Each of these line-interface nodes contains a switch-fabric router
that includes fabric links to its six neighboring nodes in the
torus. IP packets that arrive over one SONET link, say on node A,
are examined to determine the SONET link on which they should leave
the internet router, say node B, and are then forwarded from A to B
via the 3-D torus switch fabric.
[0032] Typical packets forwarded through the internet range from 50
bytes to 1.5 Kbytes. For transfer through the fabric network of the
internet router of the present invention, the packets are divided
into segments, or flits, each of 36 bytes. At least the header
included in the first flit of a packet is modified for control of
data transfer through the fabric of the router. In the preferred
router, the data is transferred through the fabric in accordance
with a wormhole routing protocol.
[0033] Flits of a packet flow through the fabric in a virtual
network comprising a set of buffers. One or more buffers for each
virtual network are provided on each node in the fabric. Each
buffer is sized to hold at least one flow-control digit or flit of
a message. The virtual networks all share the single set of
physical channels between the nodes of the real fabric network, and
a fair arbitration policy is used to multiplex the use of the
physical channels over the competing virtual networks.
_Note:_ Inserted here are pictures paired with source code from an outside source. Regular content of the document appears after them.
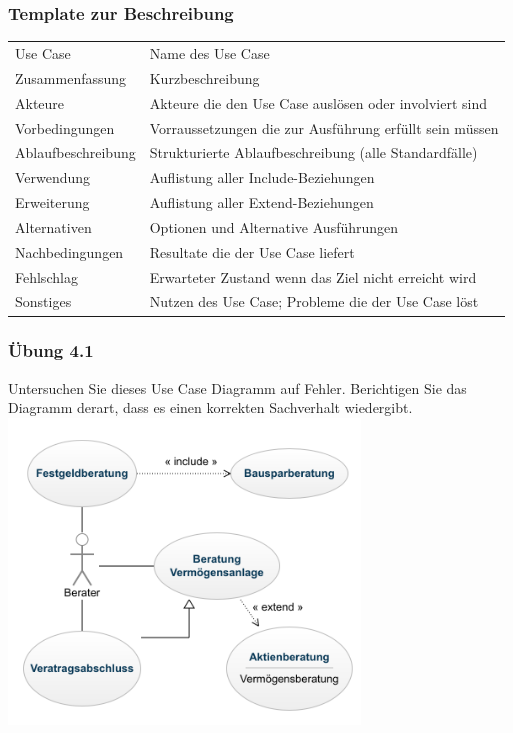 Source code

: \begin{frame}
\frametitle{Template zur Beschreibung}
	\scriptsize
	\begin{table}[]
		\begin{tabular}{l|l}
		 Use Case 				  & Name des Use Case\\
		 Zusammenfassung 		& Kurzbeschreibung\\
		 Akteure 				    & Akteure die den Use Case auslösen oder involviert sind\\
		 Vorbedingungen 		& Vorraussetzungen die zur Ausführung erfüllt sein müssen\\
		 Ablaufbeschreibung & Strukturierte Ablaufbeschreibung (alle Standardfälle)\\
		 Verwendung 				& Auflistung aller Include-Beziehungen\\
		 Erweiterung 				& Auflistung aller Extend-Beziehungen\\
		 Alternativen 			& Optionen und Alternative Ausführungen\\
		 Nachbedingungen 	  & Resultate die der Use Case liefert\\
		 Fehlschlag 				& Erwarteter Zustand wenn das Ziel nicht erreicht wird\\
		 Sonstiges 				  & Nutzen des Use Case; Probleme die der Use Case löst\\
		\end{tabular}
	\end{table}
\end{frame}

\begin{frame}
\frametitle{Übung 4.1}
	Untersuchen Sie dieses Use Case Diagramm auf Fehler. Berichtigen Sie das Diagramm derart,
	dass es einen korrekten Sachverhalt wiedergibt.
	\bigskip
	\center
	\includegraphics[width=0.7\textwidth,
	keepaspectratio=true]{bilder/use_case_aufg1.png}
\end{frame}

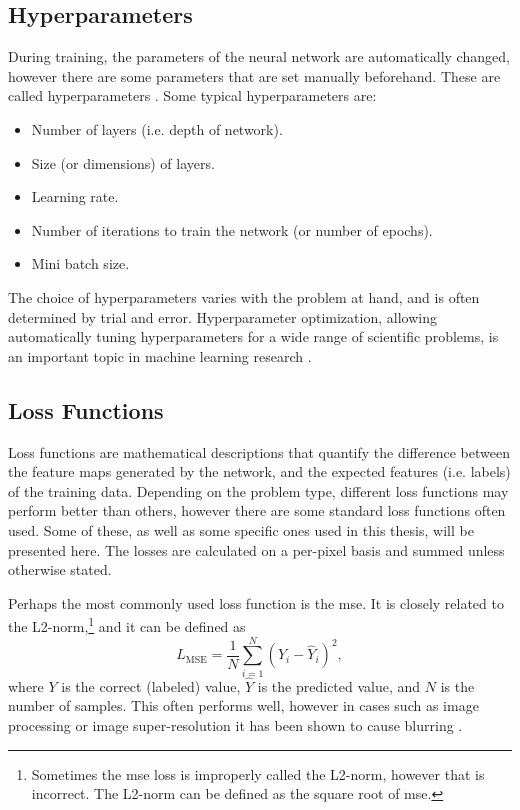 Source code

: \subsection{Hyperparameters}
During training, the parameters of the neural network are automatically changed, however there are some parameters that are set manually beforehand. These are called hyperparameters \cite{claesen2015hyperparameter}. Some typical hyperparameters are:
\begin{itemize}
    \item Number of layers (i.e. depth of network).
    \item Size (or dimensions) of layers.
    \item Learning rate.
    \item Number of iterations to train the network (or number of epochs).
    \item Mini batch size.
\end{itemize}

The choice of hyperparameters varies with the problem at hand, and is often determined by trial and error. Hyperparameter optimization, allowing automatically tuning hyperparameters for a wide range of scientific problems, is an important topic in machine learning research \cite{hyperparameteroptimizing}.

\subsection{Loss Functions}
\label{sec:ml:training:lossfunctions}
Loss functions are mathematical descriptions that quantify the difference between the feature maps generated by the network, and the expected features (i.e. labels) of the training data. Depending on the problem type, different loss functions may perform better than others, however there are some standard loss functions often used. Some of these, as well as some specific ones used in this thesis, will be presented here. The losses are calculated on a per-pixel basis and summed unless otherwise stated. 

Perhaps the most commonly used loss function is the \gls{mse}. It is closely related to the L2-norm,\footnote{Sometimes the \gls{mse} loss is improperly called the L2-norm, however that is incorrect. The L2-norm can be defined as the square root of \gls{mse}. } and it can be defined as
\begin{equation}
    \label{eq:lossmse}
    L_{\text{MSE}} = \frac{1}{N} \sum_{i=1}^N(Y_i - \hat{Y}_i)^2,
\end{equation}
where $Y$ is the correct (labeled) value,  $\hat{Y}$ is the predicted value, and $N$ is the number of samples. This often performs well, however in cases such as image processing or image super-resolution it has been shown to cause blurring \cite{7797130}.

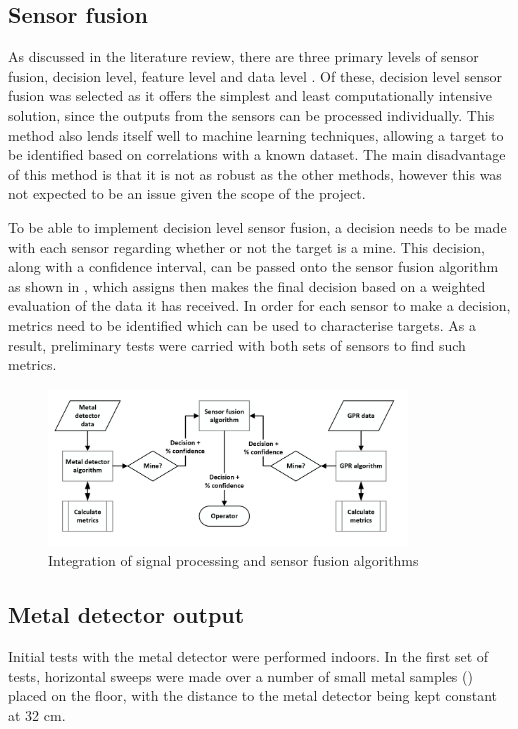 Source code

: \documentclass[main.tex]{subfiles}
\begin{document}
\subsection{Sensor fusion}
As discussed in the literature review, there are three primary levels of sensor fusion, decision level, feature level and data level \parencite{Yarovoy2009}. Of these, decision level sensor fusion was selected as it offers the simplest and least computationally intensive solution, since the outputs from the sensors can be processed individually. This method also lends itself well to machine learning techniques, allowing a target to be identified based on correlations with a known dataset. The main disadvantage of this method is that it is not as robust as the other methods, however this was not expected to be an issue given the scope of the project. 

To be able to implement decision level sensor fusion, a decision needs to be made with each sensor regarding whether or not the target is a mine. This decision, along with a confidence interval, can be passed onto the sensor fusion algorithm as shown in , which assigns then makes the final decision based on a weighted evaluation of the data it has received. In order for each sensor to make a decision, metrics need to be identified which can be used to characterise targets. As a result, preliminary tests were carried with both sets of sensors to find such metrics.

\begin{figure}[ht]
\includegraphics[width=0.85\textwidth]{3-ConceptDesign/fusion.PNG}
\centering
\caption{Integration of signal processing and sensor fusion algorithms} 
\end{figure}

\subsection{Metal detector output}
Initial tests with the metal detector were performed indoors. In the first set of tests, horizontal sweeps were made over a number of small metal samples () placed on the floor, with the distance to the metal detector being kept constant at 32 cm. 
\end{document}

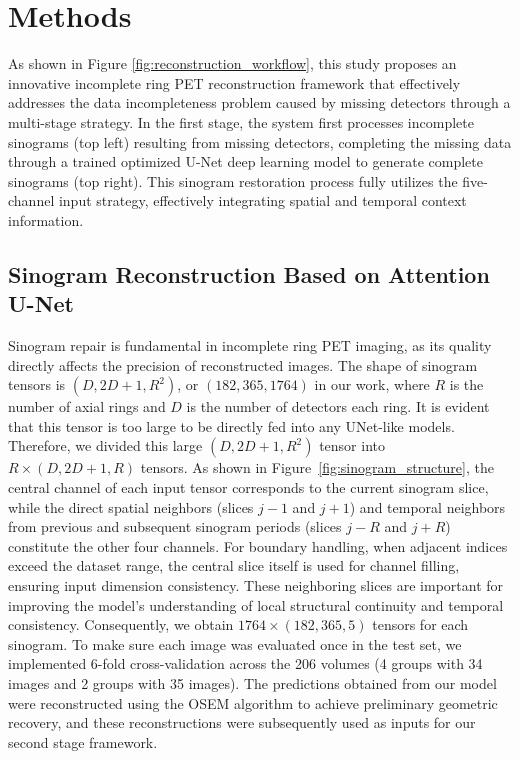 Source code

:\documentclass[aps,prb,preprint,groupedaddress,showkeys]{revtex4}
\begin{document}
\section{Methods}
\label{chap:methods}


As shown in Figure \ref{fig:reconstruction_workflow}, this study proposes an innovative incomplete ring PET reconstruction framework that effectively addresses the data incompleteness problem caused by missing detectors through a multi-stage strategy. In the first stage, the system first processes incomplete sinograms (top left) resulting from missing detectors, completing the missing data through a trained optimized U-Net deep learning model to generate complete sinograms (top right). This sinogram restoration process fully utilizes the five-channel input strategy, effectively integrating spatial and temporal context information.


\subsection{Sinogram Reconstruction Based on Attention U-Net}
\label{sec:unet_sinogram}

Sinogram repair is fundamental in incomplete ring PET imaging, as its quality directly affects the precision of reconstructed images. 
The shape of sinogram tensors is $(D, 2D+1, R^2)$, or $(182, 365, 1764)$ in our work, where $R$ is the number of axial rings and $D$ is the number of detectors each ring. It is evident that this tensor is too large to be directly fed into any UNet-like models. Therefore, we divided this large $(D, 2D+1, R^2)$ tensor into $R\times(D, 2D+1, R)$ tensors. 
As shown in Figure~\ref{fig:sinogram_structure}, the central channel of each input tensor corresponds to the current sinogram slice, while the direct spatial neighbors (slices $j-1$ and $j+1$) and temporal neighbors from previous and subsequent sinogram periods (slices $j-R$ and $j+R$) constitute the other four channels. For boundary handling, when adjacent indices exceed the dataset range, the central slice itself is used for channel filling, ensuring input dimension consistency. These neighboring slices are important for improving the model's understanding of local structural continuity and temporal consistency. Consequently, we obtain $1764\times(182, 365, 5)$ tensors for each sinogram. 
To make sure each image was evaluated once in the test set, we implemented 6-fold cross-validation across the 206 volumes (4 groups with 34 images and 2 groups with 35 images). The predictions obtained from our model were reconstructed using the OSEM algorithm to achieve preliminary geometric recovery, and these reconstructions were subsequently used as inputs for our second stage framework.
\end{document}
[0034] A fabric router used to forward a packet over the switch
fabric from the module associated with its input link to the module
associated with its output link is illustrated in FIG. 3. The
router has seven input links 58 and seven output links 60. Six of
the links connect to adjacent nodes in the 3-D torus network of
FIG. 2. The seventh input link accepts packets from the forwarding
engine 50 and the seventh output link sends packets to the packet
output buffer 52 in this router's line interface module. Each input
link 58 is associated with an input buffer array 62 and each output
link 60 is associated with an output register 64. The input buffers
and output registers are connected together by a 7.times.7 crossbar
switch 66. A virtual network is provided for each pair of output
nodes, and each of the seven input buffer arrays 62 contains, for
example, four flit buffers for each virtual network in the
machine.
[0035] If a virtual channel of a fabric router destined for an
output node is free when the head flit of a packet arrives for that
virtual channel, the channel is assigned to that packet for the
duration of the packet, that is, until the tail flit of the packet
passes. However, multiple packets may be received at a router for
the same virtual channel through multiple inputs. If a virtual
channel is already assigned, the new head flit must wait in its
flit buffer. If the channel is not assigned, but two head flits for
that channel arrive together, a fair arbitration must take place.
Until selected in the fair arbitration process, flits remain in the
input buffer, backpressure being applied upstream.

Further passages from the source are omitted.